Count every line below in which "filename" occurs, then give only the count.

Source texts of formatted documents:
::::::::::

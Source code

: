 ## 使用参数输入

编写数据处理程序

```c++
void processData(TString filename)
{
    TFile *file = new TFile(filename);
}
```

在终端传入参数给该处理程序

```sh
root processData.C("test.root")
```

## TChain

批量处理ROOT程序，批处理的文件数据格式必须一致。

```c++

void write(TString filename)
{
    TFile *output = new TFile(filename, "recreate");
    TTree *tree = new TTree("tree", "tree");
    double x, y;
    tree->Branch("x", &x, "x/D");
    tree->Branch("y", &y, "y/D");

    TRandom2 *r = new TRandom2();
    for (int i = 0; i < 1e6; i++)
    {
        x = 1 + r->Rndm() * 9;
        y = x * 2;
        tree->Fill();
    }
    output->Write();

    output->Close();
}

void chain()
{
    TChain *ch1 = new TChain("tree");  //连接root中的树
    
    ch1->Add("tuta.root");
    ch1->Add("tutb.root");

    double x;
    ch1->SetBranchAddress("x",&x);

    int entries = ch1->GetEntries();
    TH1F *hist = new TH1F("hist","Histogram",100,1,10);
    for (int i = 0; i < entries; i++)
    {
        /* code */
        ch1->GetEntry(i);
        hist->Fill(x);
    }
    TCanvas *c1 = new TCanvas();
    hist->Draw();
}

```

::::::::::

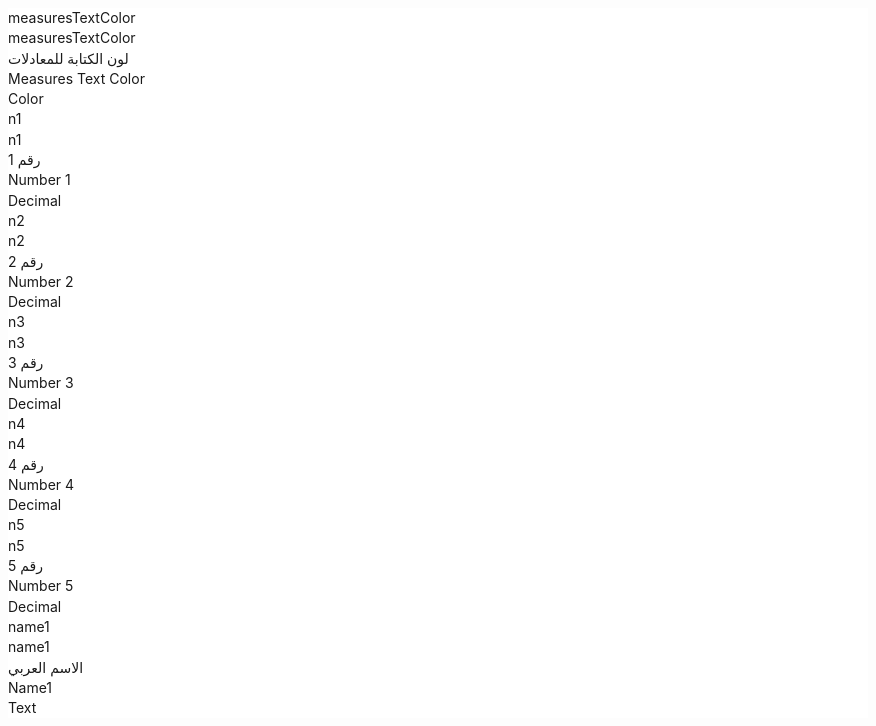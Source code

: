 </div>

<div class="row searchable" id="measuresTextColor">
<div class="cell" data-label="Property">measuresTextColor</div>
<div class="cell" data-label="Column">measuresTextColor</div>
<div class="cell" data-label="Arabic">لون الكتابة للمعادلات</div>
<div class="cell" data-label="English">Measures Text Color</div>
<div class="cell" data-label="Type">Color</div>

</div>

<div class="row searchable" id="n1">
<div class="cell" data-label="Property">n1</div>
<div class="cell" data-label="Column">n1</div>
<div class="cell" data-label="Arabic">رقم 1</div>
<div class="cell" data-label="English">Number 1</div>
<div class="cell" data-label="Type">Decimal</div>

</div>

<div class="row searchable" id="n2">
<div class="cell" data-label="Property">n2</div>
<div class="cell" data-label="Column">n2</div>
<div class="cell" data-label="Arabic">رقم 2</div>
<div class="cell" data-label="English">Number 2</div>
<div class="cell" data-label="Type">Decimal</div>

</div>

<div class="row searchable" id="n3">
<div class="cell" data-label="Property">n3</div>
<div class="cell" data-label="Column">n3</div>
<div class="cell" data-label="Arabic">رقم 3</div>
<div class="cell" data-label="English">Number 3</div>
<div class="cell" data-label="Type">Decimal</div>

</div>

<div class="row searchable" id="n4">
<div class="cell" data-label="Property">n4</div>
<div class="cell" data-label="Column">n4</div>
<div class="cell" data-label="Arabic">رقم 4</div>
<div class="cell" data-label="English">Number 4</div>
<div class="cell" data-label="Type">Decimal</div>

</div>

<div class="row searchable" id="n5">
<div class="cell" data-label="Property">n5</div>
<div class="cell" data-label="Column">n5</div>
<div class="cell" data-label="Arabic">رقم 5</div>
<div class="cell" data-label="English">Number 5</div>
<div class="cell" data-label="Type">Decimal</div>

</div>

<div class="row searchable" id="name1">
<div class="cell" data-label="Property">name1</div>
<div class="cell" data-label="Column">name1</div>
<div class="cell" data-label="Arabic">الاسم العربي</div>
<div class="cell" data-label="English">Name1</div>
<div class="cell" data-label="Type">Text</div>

::::::::::

Answer below: 4